The cost of HEWs, part of the health service, included the time spent for treatment supervision in the kebele, travel time and expenditures associated with visits to the health facilities to collect drugs. The time costs were converted to a monetary value based on the monthly income of HEWs in US dollars. The cost of training and supervision was also included.

Patient costs.

Patient costs include the costs related to the TB patient and their caregiver. The costs were estimated for the smear-positive patients and their caregivers using a structured questionnaire. TB patients and the caregivers were asked about the travel time and expenses associated with visits to HEWs in the health post to take drugs. This included transport, food and other costs. The cost data was collected for all caregivers who accompanied the patients to health centres and health posts. Travel time was estimated from the patient's home to the health post in the kebele. The time costs were converted to a monetary value based on unskilled wage rates [18] which was US$1.39 per day (US$0.17 per hour) in the study area.

The cost data was case specific for all study participants and was standard in each arm of the intervention. At least ten visits in the intensive phase and six visits in the continuation phase were used as a standard for smear-positive patients and care givers for both the CDOT and HFDOT.
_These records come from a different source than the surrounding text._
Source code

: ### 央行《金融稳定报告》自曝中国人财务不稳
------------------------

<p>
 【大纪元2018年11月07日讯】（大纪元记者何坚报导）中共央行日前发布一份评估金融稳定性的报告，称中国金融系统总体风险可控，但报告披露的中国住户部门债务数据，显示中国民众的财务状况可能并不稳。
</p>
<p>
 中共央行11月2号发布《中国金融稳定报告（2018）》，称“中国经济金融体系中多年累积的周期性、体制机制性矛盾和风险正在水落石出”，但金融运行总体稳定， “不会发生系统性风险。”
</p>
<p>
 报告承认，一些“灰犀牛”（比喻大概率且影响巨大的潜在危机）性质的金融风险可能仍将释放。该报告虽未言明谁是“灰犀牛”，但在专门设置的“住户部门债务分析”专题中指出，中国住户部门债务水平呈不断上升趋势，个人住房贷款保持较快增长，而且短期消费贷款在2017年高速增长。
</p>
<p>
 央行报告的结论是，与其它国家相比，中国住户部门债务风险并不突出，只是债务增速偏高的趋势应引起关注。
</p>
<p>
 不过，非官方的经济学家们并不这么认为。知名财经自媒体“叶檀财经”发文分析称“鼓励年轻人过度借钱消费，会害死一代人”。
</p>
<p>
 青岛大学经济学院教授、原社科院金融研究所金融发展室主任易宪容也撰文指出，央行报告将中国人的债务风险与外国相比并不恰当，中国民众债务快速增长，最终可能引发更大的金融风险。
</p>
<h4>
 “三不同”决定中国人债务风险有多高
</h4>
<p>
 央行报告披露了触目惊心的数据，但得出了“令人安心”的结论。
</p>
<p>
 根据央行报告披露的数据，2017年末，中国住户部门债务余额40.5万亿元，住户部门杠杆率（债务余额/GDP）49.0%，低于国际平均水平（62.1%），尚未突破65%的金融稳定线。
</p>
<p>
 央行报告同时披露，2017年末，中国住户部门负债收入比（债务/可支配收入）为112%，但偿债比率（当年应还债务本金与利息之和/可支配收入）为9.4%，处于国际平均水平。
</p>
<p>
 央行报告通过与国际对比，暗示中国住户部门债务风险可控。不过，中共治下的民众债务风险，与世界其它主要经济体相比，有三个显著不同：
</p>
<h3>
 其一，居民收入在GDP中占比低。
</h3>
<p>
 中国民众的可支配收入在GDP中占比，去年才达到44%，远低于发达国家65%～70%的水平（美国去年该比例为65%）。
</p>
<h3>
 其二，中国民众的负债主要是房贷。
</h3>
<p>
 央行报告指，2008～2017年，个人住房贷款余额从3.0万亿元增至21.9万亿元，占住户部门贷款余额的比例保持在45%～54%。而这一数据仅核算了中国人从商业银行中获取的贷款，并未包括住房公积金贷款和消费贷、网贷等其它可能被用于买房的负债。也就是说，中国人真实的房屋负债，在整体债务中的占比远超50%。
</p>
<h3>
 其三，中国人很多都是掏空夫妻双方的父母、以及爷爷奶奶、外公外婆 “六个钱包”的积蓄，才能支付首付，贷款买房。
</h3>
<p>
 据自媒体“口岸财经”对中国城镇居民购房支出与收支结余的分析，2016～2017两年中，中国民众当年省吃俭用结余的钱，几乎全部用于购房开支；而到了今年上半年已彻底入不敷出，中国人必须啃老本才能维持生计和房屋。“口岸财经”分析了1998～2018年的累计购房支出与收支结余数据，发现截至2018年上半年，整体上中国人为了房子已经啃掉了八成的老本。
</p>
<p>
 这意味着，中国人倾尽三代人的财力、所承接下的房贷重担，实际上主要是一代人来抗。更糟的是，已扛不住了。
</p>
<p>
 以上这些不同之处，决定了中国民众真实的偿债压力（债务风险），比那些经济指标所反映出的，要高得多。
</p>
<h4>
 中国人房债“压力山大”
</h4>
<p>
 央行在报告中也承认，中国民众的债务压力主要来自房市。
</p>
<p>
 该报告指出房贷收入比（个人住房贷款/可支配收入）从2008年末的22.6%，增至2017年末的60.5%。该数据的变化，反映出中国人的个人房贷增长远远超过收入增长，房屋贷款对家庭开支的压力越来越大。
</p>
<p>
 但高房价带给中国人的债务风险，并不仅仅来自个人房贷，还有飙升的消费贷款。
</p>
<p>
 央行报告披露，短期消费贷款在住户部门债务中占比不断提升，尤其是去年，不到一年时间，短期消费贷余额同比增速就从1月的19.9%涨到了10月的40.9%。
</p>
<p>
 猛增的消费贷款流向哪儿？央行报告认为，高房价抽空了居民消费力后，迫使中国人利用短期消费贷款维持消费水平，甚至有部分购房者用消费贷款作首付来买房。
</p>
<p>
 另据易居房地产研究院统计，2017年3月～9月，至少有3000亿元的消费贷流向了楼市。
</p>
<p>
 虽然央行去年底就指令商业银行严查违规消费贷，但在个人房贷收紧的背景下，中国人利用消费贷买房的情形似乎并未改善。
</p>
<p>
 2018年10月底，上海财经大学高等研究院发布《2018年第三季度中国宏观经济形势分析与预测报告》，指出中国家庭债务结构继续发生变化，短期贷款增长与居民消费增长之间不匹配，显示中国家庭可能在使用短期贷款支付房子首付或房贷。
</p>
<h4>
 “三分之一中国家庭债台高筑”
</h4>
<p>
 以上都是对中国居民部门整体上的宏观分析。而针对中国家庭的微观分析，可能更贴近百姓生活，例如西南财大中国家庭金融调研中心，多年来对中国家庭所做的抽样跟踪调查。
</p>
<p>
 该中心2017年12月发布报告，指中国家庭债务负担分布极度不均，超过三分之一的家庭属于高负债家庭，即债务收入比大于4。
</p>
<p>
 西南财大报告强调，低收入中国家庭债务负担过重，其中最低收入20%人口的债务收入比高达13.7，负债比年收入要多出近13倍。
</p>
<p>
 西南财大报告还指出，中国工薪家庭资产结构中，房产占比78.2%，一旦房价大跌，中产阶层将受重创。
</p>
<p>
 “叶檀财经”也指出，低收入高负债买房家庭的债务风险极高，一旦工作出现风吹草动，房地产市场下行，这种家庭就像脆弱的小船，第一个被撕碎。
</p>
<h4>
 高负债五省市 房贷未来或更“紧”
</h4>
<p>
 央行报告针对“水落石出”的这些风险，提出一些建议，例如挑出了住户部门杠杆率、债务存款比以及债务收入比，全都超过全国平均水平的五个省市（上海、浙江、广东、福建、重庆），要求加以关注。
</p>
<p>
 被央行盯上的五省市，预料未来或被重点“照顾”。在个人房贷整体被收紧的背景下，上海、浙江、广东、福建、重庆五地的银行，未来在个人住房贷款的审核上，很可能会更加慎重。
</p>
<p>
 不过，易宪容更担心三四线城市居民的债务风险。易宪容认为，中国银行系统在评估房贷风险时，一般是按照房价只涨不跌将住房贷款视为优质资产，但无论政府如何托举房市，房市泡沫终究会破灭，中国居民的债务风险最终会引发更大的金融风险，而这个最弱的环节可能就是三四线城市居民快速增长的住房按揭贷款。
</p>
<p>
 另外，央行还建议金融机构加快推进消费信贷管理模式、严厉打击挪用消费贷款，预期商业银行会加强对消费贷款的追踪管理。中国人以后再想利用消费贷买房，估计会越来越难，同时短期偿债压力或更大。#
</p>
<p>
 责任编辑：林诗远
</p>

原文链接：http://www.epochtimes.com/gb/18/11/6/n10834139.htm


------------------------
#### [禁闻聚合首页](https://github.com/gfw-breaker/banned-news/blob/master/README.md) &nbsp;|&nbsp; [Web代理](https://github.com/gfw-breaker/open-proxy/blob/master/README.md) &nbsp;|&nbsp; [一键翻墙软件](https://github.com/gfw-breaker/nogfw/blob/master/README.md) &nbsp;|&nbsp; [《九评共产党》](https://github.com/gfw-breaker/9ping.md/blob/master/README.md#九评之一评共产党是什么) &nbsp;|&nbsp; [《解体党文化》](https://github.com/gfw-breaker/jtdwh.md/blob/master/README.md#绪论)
For each treatment option, average costs were multiplied by the number of times each cost was incurred to calculate the cost per patient successfully treated. For each kebele, we calculated summary values of costs and then used an independent sample t test, weighted by cluster size, to compare the mean costs using kebele as a unit of analysis.

The data sources were budget and expense files of the districts finance and health offices, health facilities, health workers' payroll, drug and supply prices, funds used from research projects (training, supervision and review of activities), TB control programme, bank reports and interview of the study participants.

Effectiveness

The measure of effectiveness was based on sputum smear results at the end of the 2nd, 5th, and 7th months of treatment. Patients with at least two negative smears including the smear at the 7th month were reported as cured. Patients who finished the treatment but did not have the 7th month smear result were reported as treatment completed. We used TSR as a measure of effectiveness, which is a standard indicator used by WHO to measure programme success and which has been adopted by the NTLCP in Ethiopia. TSR was calculated as the sum of the number of TB patients who were cured and the number of TB patients for which treatment was completed divided by the total number of smear-positive cases reported, expressed as a percentage [1], [5]. The effectiveness data was obtained from CRT. Briefly, we calculated the summary values of TSRs for each kebele. Then we used an independent sample t test, weighted by cluster size, to compare the mean TSR using the kebele as a unit of analysis. This is robust for cluster level analysis of binary outcomes [20].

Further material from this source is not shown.